*YOUR TASK*
Word for word, repeat the lines of the records from the one containing "3.6.1 タスク分解ロジック" through the last line, both included.

*Saved entries*
────────

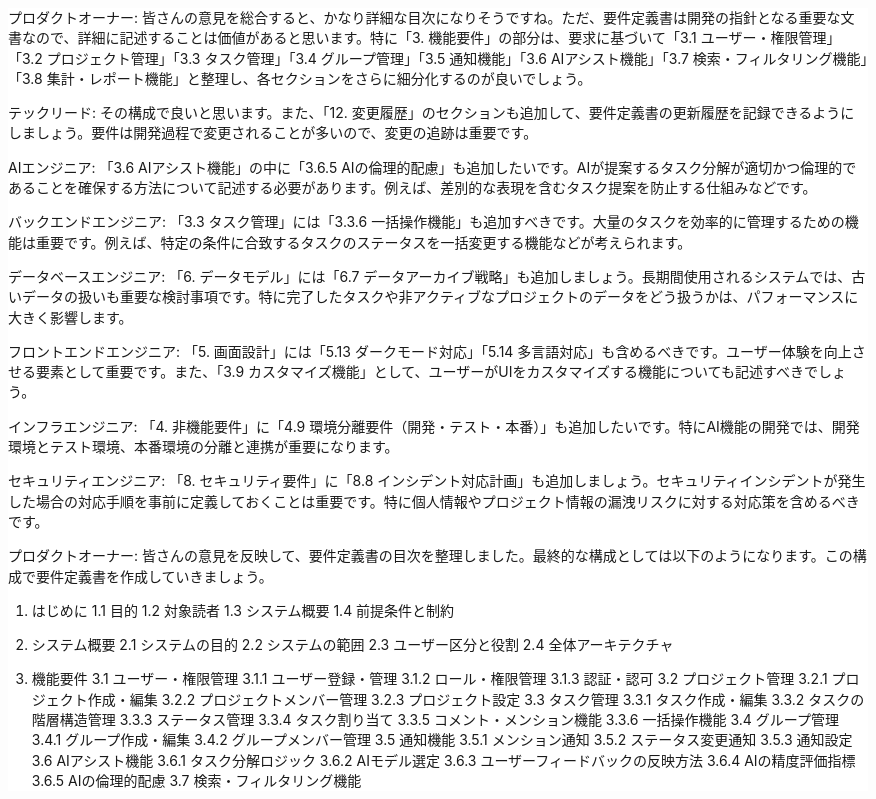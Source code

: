 プロダクトオーナー: 皆さんの意見を総合すると、かなり詳細な目次になりそうですね。ただ、要件定義書は開発の指針となる重要な文書なので、詳細に記述することは価値があると思います。特に「3. 機能要件」の部分は、要求に基づいて「3.1 ユーザー・権限管理」「3.2 プロジェクト管理」「3.3 タスク管理」「3.4 グループ管理」「3.5 通知機能」「3.6 AIアシスト機能」「3.7 検索・フィルタリング機能」「3.8 集計・レポート機能」と整理し、各セクションをさらに細分化するのが良いでしょう。

テックリード: その構成で良いと思います。また、「12. 変更履歴」のセクションも追加して、要件定義書の更新履歴を記録できるようにしましょう。要件は開発過程で変更されることが多いので、変更の追跡は重要です。

AIエンジニア: 「3.6 AIアシスト機能」の中に「3.6.5 AIの倫理的配慮」も追加したいです。AIが提案するタスク分解が適切かつ倫理的であることを確保する方法について記述する必要があります。例えば、差別的な表現を含むタスク提案を防止する仕組みなどです。

バックエンドエンジニア: 「3.3 タスク管理」には「3.3.6 一括操作機能」も追加すべきです。大量のタスクを効率的に管理するための機能は重要です。例えば、特定の条件に合致するタスクのステータスを一括変更する機能などが考えられます。

データベースエンジニア: 「6. データモデル」には「6.7 データアーカイブ戦略」も追加しましょう。長期間使用されるシステムでは、古いデータの扱いも重要な検討事項です。特に完了したタスクや非アクティブなプロジェクトのデータをどう扱うかは、パフォーマンスに大きく影響します。

フロントエンドエンジニア: 「5. 画面設計」には「5.13 ダークモード対応」「5.14 多言語対応」も含めるべきです。ユーザー体験を向上させる要素として重要です。また、「3.9 カスタマイズ機能」として、ユーザーがUIをカスタマイズする機能についても記述すべきでしょう。

インフラエンジニア: 「4. 非機能要件」に「4.9 環境分離要件（開発・テスト・本番）」も追加したいです。特にAI機能の開発では、開発環境とテスト環境、本番環境の分離と連携が重要になります。

セキュリティエンジニア: 「8. セキュリティ要件」に「8.8 インシデント対応計画」も追加しましょう。セキュリティインシデントが発生した場合の対応手順を事前に定義しておくことは重要です。特に個人情報やプロジェクト情報の漏洩リスクに対する対応策を含めるべきです。

プロダクトオーナー: 皆さんの意見を反映して、要件定義書の目次を整理しました。最終的な構成としては以下のようになります。この構成で要件定義書を作成していきましょう。

1. はじめに
   1.1 目的
   1.2 対象読者
   1.3 システム概要
   1.4 前提条件と制約

2. システム概要
   2.1 システムの目的
   2.2 システムの範囲
   2.3 ユーザー区分と役割
   2.4 全体アーキテクチャ

3. 機能要件
   3.1 ユーザー・権限管理
      3.1.1 ユーザー登録・管理
      3.1.2 ロール・権限管理
      3.1.3 認証・認可
   3.2 プロジェクト管理
      3.2.1 プロジェクト作成・編集
      3.2.2 プロジェクトメンバー管理
      3.2.3 プロジェクト設定
   3.3 タスク管理
      3.3.1 タスク作成・編集
      3.3.2 タスクの階層構造管理
      3.3.3 ステータス管理
      3.3.4 タスク割り当て
      3.3.5 コメント・メンション機能
      3.3.6 一括操作機能
   3.4 グループ管理
      3.4.1 グループ作成・編集
      3.4.2 グループメンバー管理
   3.5 通知機能
      3.5.1 メンション通知
      3.5.2 ステータス変更通知
      3.5.3 通知設定
   3.6 AIアシスト機能
      3.6.1 タスク分解ロジック
      3.6.2 AIモデル選定
      3.6.3 ユーザーフィードバックの反映方法
      3.6.4 AIの精度評価指標
      3.6.5 AIの倫理的配慮
   3.7 検索・フィルタリング機能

────────

*SOLVED PROBLEM*
      3.6.1 タスク分解ロジック
      3.6.2 AIモデル選定
      3.6.3 ユーザーフィードバックの反映方法
      3.6.4 AIの精度評価指標
      3.6.5 AIの倫理的配慮
   3.7 検索・フィルタリング機能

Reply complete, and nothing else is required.